TASK TO COMPLETE
In the records below, find the lines that include "https" and copy each.

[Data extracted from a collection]
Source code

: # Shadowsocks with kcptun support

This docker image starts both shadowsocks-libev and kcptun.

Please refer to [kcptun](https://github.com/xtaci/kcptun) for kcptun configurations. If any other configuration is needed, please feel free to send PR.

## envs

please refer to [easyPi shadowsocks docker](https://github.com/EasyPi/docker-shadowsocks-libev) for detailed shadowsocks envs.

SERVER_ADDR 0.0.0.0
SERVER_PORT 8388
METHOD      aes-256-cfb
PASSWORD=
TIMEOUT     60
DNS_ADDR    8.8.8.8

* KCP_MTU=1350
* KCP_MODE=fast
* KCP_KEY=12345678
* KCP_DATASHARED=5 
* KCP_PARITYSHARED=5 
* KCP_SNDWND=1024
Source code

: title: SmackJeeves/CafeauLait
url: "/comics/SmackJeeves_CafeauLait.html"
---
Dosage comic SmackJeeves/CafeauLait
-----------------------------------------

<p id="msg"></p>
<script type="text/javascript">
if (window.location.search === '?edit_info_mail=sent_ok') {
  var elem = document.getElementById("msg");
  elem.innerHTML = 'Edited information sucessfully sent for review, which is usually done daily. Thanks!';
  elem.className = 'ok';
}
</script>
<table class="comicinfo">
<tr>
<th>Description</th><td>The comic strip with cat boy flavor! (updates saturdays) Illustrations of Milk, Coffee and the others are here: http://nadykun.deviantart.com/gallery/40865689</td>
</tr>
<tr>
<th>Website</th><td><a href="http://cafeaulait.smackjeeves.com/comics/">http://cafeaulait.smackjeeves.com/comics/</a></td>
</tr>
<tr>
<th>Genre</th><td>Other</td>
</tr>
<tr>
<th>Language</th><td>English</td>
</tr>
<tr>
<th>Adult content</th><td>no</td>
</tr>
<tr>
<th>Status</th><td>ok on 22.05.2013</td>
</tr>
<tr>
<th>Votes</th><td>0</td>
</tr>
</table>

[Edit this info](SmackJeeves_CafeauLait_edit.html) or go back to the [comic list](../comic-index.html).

OUTPUT BELOW
Please refer to [kcptun](https://github.com/xtaci/kcptun) for kcptun configurations. If any other configuration is needed, please feel free to send PR.
please refer to [easyPi shadowsocks docker](https://github.com/EasyPi/docker-shadowsocks-libev) for detailed shadowsocks envs.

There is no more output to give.